— PROBLEM TO WORK ON —
For every entry, reproduce the wording exactly and omit any image it holds.

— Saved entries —
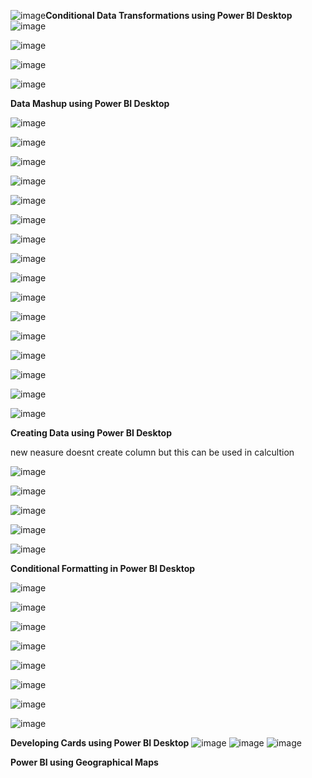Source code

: ![image](https://github.com/princit/Data_Analysis_and_Bussiness_Intelligence/assets/29123911/1b01b029-dddf-410c-803c-8cb1f4c28ec4)**Conditional Data Transformations using Power BI Desktop**
![image](https://github.com/princit/Data_Analysis_and_Bussiness_Intelligence/assets/29123911/9f2c7375-81b3-40bb-a1d5-5aa4c0ecf802)

![image](https://github.com/princit/Data_Analysis_and_Bussiness_Intelligence/assets/29123911/5c9715e0-053e-4006-a024-04b81a9819c7)

![image](https://github.com/princit/Data_Analysis_and_Bussiness_Intelligence/assets/29123911/f43511de-4e6f-4daa-aa34-b12e9adb2aaf)

![image](https://github.com/princit/Data_Analysis_and_Bussiness_Intelligence/assets/29123911/c4ab1021-2308-4b51-ba98-4ce832109667)

**Data Mashup using Power BI Desktop**

![image](https://github.com/princit/Data_Analysis_and_Bussiness_Intelligence/assets/29123911/59bd2250-4b26-4e1d-844a-3d2750d709e9)

![image](https://github.com/princit/Data_Analysis_and_Bussiness_Intelligence/assets/29123911/2d7e9242-df56-4d2a-9c98-1daf6126fc5f)

![image](https://github.com/princit/Data_Analysis_and_Bussiness_Intelligence/assets/29123911/badb84f7-a6ea-40ba-b444-1ec6c29e6391)

![image](https://github.com/princit/Data_Analysis_and_Bussiness_Intelligence/assets/29123911/4f5c133e-38ce-47a1-b8a7-df91046ed801)

![image](https://github.com/princit/Data_Analysis_and_Bussiness_Intelligence/assets/29123911/c957f256-8406-4c18-a028-4c3cb1959bb9)

![image](https://github.com/princit/Data_Analysis_and_Bussiness_Intelligence/assets/29123911/6b8640c8-eaf5-4dc1-a8d1-dde159b26b52)

![image](https://github.com/princit/Data_Analysis_and_Bussiness_Intelligence/assets/29123911/5a8a136b-441a-455a-9a07-7fc95fcbc298)

![image](https://github.com/princit/Data_Analysis_and_Bussiness_Intelligence/assets/29123911/c6778156-d878-484d-9311-08fd3e03da66)

![image](https://github.com/princit/Data_Analysis_and_Bussiness_Intelligence/assets/29123911/d01d47cb-c710-4c9d-b6e7-d0c959e20596)

![image](https://github.com/princit/Data_Analysis_and_Bussiness_Intelligence/assets/29123911/bb4da048-ab6e-4b9a-97c3-f3bc7076fbe9)

![image](https://github.com/princit/Data_Analysis_and_Bussiness_Intelligence/assets/29123911/f26c4504-3499-47c2-8b11-8376ec3dad48)

![image](https://github.com/princit/Data_Analysis_and_Bussiness_Intelligence/assets/29123911/180e0c8e-2cca-4d70-a2ff-4b94c0e2245d)

![image](https://github.com/princit/Data_Analysis_and_Bussiness_Intelligence/assets/29123911/8af9700d-646b-44ca-88cc-90ab988d50b8)

![image](https://github.com/princit/Data_Analysis_and_Bussiness_Intelligence/assets/29123911/a19b0177-2e69-4dbe-aec6-34a17f2f8598)

![image](https://github.com/princit/Data_Analysis_and_Bussiness_Intelligence/assets/29123911/a734d7a2-ebd3-49ee-9591-bc2c653ef8b8)

![image](https://github.com/princit/Data_Analysis_and_Bussiness_Intelligence/assets/29123911/46e58332-41ae-4d60-893b-ec959b869f99)

**Creating Data using Power BI Desktop**

new neasure doesnt create column but this can be used in calcultion

![image](https://github.com/princit/Data_Analysis_and_Bussiness_Intelligence/assets/29123911/79ac21ff-a539-4ce9-affa-737d15bb7ccc)

![image](https://github.com/princit/Data_Analysis_and_Bussiness_Intelligence/assets/29123911/48c3528a-2f1a-432f-a282-30ebcb946211)

![image](https://github.com/princit/Data_Analysis_and_Bussiness_Intelligence/assets/29123911/a6d4fc32-3555-4851-b987-cdf6137844bd)

![image](https://github.com/princit/Data_Analysis_and_Bussiness_Intelligence/assets/29123911/3dbcb782-35ba-4d5d-b2ab-a12fe19d64dc)

![image](https://github.com/princit/Data_Analysis_and_Bussiness_Intelligence/assets/29123911/283a0b0c-ffc5-40a7-9857-ca3b96f96c7a)

**Conditional Formatting in Power BI Desktop**

![image](https://github.com/princit/Data_Analysis_and_Bussiness_Intelligence/assets/29123911/14d34b15-e284-4b0b-8756-01a46dd72b08)

![image](https://github.com/princit/Data_Analysis_and_Bussiness_Intelligence/assets/29123911/496a94c9-eee4-4fe7-a446-13027d9039a5)

![image](https://github.com/princit/Data_Analysis_and_Bussiness_Intelligence/assets/29123911/682e5b77-bcc9-4d3a-9875-ff97a40e56d1)

![image](https://github.com/princit/Data_Analysis_and_Bussiness_Intelligence/assets/29123911/84872494-1ea3-4998-adb3-beb52bae80d4)

![image](https://github.com/princit/Data_Analysis_and_Bussiness_Intelligence/assets/29123911/3d9c2f15-4c1e-4153-9da4-2bb17c1a05dd)

![image](https://github.com/princit/Data_Analysis_and_Bussiness_Intelligence/assets/29123911/d5342f63-d888-48cd-bf73-76884e2ada01)

![image](https://github.com/princit/Data_Analysis_and_Bussiness_Intelligence/assets/29123911/48825a77-278e-4541-b245-ee46b4cbbc5c)

![image](https://github.com/princit/Data_Analysis_and_Bussiness_Intelligence/assets/29123911/436836b3-1ffb-4895-b7f0-551411c3c83b)


**Developing Cards using Power BI Desktop**
![image](https://github.com/princit/Data_Analysis_and_Bussiness_Intelligence/assets/29123911/2592d1d9-7372-40a0-b387-911e8382a6d3)
![image](https://github.com/princit/Data_Analysis_and_Bussiness_Intelligence/assets/29123911/7a0f63a6-1a45-47dd-818a-9bc931f93851)
![image](https://github.com/princit/Data_Analysis_and_Bussiness_Intelligence/assets/29123911/80c7c499-b49f-43b6-a9d9-8444a4e271c2)

 **Power BI using Geographical Maps**





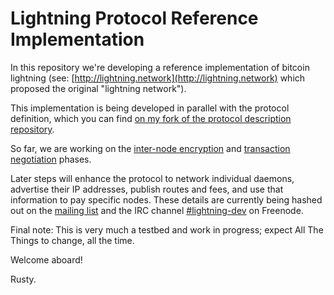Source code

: # Lightning Protocol Reference Implementation

In this repository we're developing a reference implementation of
bitcoin lightning (see:
[http://lightning.network](http://lightning.network) which proposed
the original "lightning network").

This implementation is being developed in parallel with the protocol
definition, which you can find [on my fork of the protocol description repository](https://github.com/rustyrussell/lightning).

So far, we are working on the [inter-node encryption](https://github.com/rustyrussell/lightning-rfc/blob/master/bolts/01-encryption.md) and [transaction negotiation](https://github.com/rustyrussell/lightning-rfc/blob/master/bolts/02-wire-protocol.md) phases.

Later steps will enhance the protocol to network individual daemons,
advertise their IP addresses, publish routes and fees, and use that
information to pay specific nodes.  These details are currently being
hashed out on the [mailing list](https://lists.linuxfoundation.org/mailman/listinfo/lightning-dev) and the IRC channel [#lightning-dev](https://botbot.me/freenode/lightning-dev/) on Freenode.

Final note: This is very much a testbed and work in progress; expect
All The Things to change, all the time.

Welcome aboard!

Rusty.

— OUTPUT OF THE EXERCISE —
Source code

: ![image](https://github.com/princit/Data_Analysis_and_Bussiness_Intelligence/assets/29123911/1b01b029-dddf-410c-803c-8cb1f4c28ec4)**Conditional Data Transformations using Power BI Desktop**
![image](https://github.com/princit/Data_Analysis_and_Bussiness_Intelligence/assets/29123911/9f2c7375-81b3-40bb-a1d5-5aa4c0ecf802)

![image](https://github.com/princit/Data_Analysis_and_Bussiness_Intelligence/assets/29123911/5c9715e0-053e-4006-a024-04b81a9819c7)

![image](https://github.com/princit/Data_Analysis_and_Bussiness_Intelligence/assets/29123911/f43511de-4e6f-4daa-aa34-b12e9adb2aaf)

![image](https://github.com/princit/Data_Analysis_and_Bussiness_Intelligence/assets/29123911/c4ab1021-2308-4b51-ba98-4ce832109667)

**Data Mashup using Power BI Desktop**

![image](https://github.com/princit/Data_Analysis_and_Bussiness_Intelligence/assets/29123911/59bd2250-4b26-4e1d-844a-3d2750d709e9)

![image](https://github.com/princit/Data_Analysis_and_Bussiness_Intelligence/assets/29123911/2d7e9242-df56-4d2a-9c98-1daf6126fc5f)

![image](https://github.com/princit/Data_Analysis_and_Bussiness_Intelligence/assets/29123911/badb84f7-a6ea-40ba-b444-1ec6c29e6391)

![image](https://github.com/princit/Data_Analysis_and_Bussiness_Intelligence/assets/29123911/4f5c133e-38ce-47a1-b8a7-df91046ed801)

![image](https://github.com/princit/Data_Analysis_and_Bussiness_Intelligence/assets/29123911/c957f256-8406-4c18-a028-4c3cb1959bb9)

![image](https://github.com/princit/Data_Analysis_and_Bussiness_Intelligence/assets/29123911/6b8640c8-eaf5-4dc1-a8d1-dde159b26b52)

![image](https://github.com/princit/Data_Analysis_and_Bussiness_Intelligence/assets/29123911/5a8a136b-441a-455a-9a07-7fc95fcbc298)

![image](https://github.com/princit/Data_Analysis_and_Bussiness_Intelligence/assets/29123911/c6778156-d878-484d-9311-08fd3e03da66)

![image](https://github.com/princit/Data_Analysis_and_Bussiness_Intelligence/assets/29123911/d01d47cb-c710-4c9d-b6e7-d0c959e20596)

![image](https://github.com/princit/Data_Analysis_and_Bussiness_Intelligence/assets/29123911/bb4da048-ab6e-4b9a-97c3-f3bc7076fbe9)

![image](https://github.com/princit/Data_Analysis_and_Bussiness_Intelligence/assets/29123911/f26c4504-3499-47c2-8b11-8376ec3dad48)

![image](https://github.com/princit/Data_Analysis_and_Bussiness_Intelligence/assets/29123911/180e0c8e-2cca-4d70-a2ff-4b94c0e2245d)

![image](https://github.com/princit/Data_Analysis_and_Bussiness_Intelligence/assets/29123911/8af9700d-646b-44ca-88cc-90ab988d50b8)

![image](https://github.com/princit/Data_Analysis_and_Bussiness_Intelligence/assets/29123911/a19b0177-2e69-4dbe-aec6-34a17f2f8598)

![image](https://github.com/princit/Data_Analysis_and_Bussiness_Intelligence/assets/29123911/a734d7a2-ebd3-49ee-9591-bc2c653ef8b8)

![image](https://github.com/princit/Data_Analysis_and_Bussiness_Intelligence/assets/29123911/46e58332-41ae-4d60-893b-ec959b869f99)

**Creating Data using Power BI Desktop**

new neasure doesnt create column but this can be used in calcultion

![image](https://github.com/princit/Data_Analysis_and_Bussiness_Intelligence/assets/29123911/79ac21ff-a539-4ce9-affa-737d15bb7ccc)

![image](https://github.com/princit/Data_Analysis_and_Bussiness_Intelligence/assets/29123911/48c3528a-2f1a-432f-a282-30ebcb946211)

![image](https://github.com/princit/Data_Analysis_and_Bussiness_Intelligence/assets/29123911/a6d4fc32-3555-4851-b987-cdf6137844bd)

![image](https://github.com/princit/Data_Analysis_and_Bussiness_Intelligence/assets/29123911/3dbcb782-35ba-4d5d-b2ab-a12fe19d64dc)

![image](https://github.com/princit/Data_Analysis_and_Bussiness_Intelligence/assets/29123911/283a0b0c-ffc5-40a7-9857-ca3b96f96c7a)

**Conditional Formatting in Power BI Desktop**

![image](https://github.com/princit/Data_Analysis_and_Bussiness_Intelligence/assets/29123911/14d34b15-e284-4b0b-8756-01a46dd72b08)

![image](https://github.com/princit/Data_Analysis_and_Bussiness_Intelligence/assets/29123911/496a94c9-eee4-4fe7-a446-13027d9039a5)

![image](https://github.com/princit/Data_Analysis_and_Bussiness_Intelligence/assets/29123911/682e5b77-bcc9-4d3a-9875-ff97a40e56d1)

![image](https://github.com/princit/Data_Analysis_and_Bussiness_Intelligence/assets/29123911/84872494-1ea3-4998-adb3-beb52bae80d4)

![image](https://github.com/princit/Data_Analysis_and_Bussiness_Intelligence/assets/29123911/3d9c2f15-4c1e-4153-9da4-2bb17c1a05dd)

![image](https://github.com/princit/Data_Analysis_and_Bussiness_Intelligence/assets/29123911/d5342f63-d888-48cd-bf73-76884e2ada01)

![image](https://github.com/princit/Data_Analysis_and_Bussiness_Intelligence/assets/29123911/48825a77-278e-4541-b245-ee46b4cbbc5c)

![image](https://github.com/princit/Data_Analysis_and_Bussiness_Intelligence/assets/29123911/436836b3-1ffb-4895-b7f0-551411c3c83b)


**Developing Cards using Power BI Desktop**
![image](https://github.com/princit/Data_Analysis_and_Bussiness_Intelligence/assets/29123911/2592d1d9-7372-40a0-b387-911e8382a6d3)
![image](https://github.com/princit/Data_Analysis_and_Bussiness_Intelligence/assets/29123911/7a0f63a6-1a45-47dd-818a-9bc931f93851)
![image](https://github.com/princit/Data_Analysis_and_Bussiness_Intelligence/assets/29123911/80c7c499-b49f-43b6-a9d9-8444a4e271c2)

 **Power BI using Geographical Maps**





Source code

: # Lightning Protocol Reference Implementation

In this repository we're developing a reference implementation of
bitcoin lightning (see:
[http://lightning.network](http://lightning.network) which proposed
the original "lightning network").

This implementation is being developed in parallel with the protocol
definition, which you can find [on my fork of the protocol description repository](https://github.com/rustyrussell/lightning).

So far, we are working on the [inter-node encryption](https://github.com/rustyrussell/lightning-rfc/blob/master/bolts/01-encryption.md) and [transaction negotiation](https://github.com/rustyrussell/lightning-rfc/blob/master/bolts/02-wire-protocol.md) phases.

Later steps will enhance the protocol to network individual daemons,
advertise their IP addresses, publish routes and fees, and use that
information to pay specific nodes.  These details are currently being
hashed out on the [mailing list](https://lists.linuxfoundation.org/mailman/listinfo/lightning-dev) and the IRC channel [#lightning-dev](https://botbot.me/freenode/lightning-dev/) on Freenode.

Final note: This is very much a testbed and work in progress; expect
All The Things to change, all the time.

Welcome aboard!

Rusty.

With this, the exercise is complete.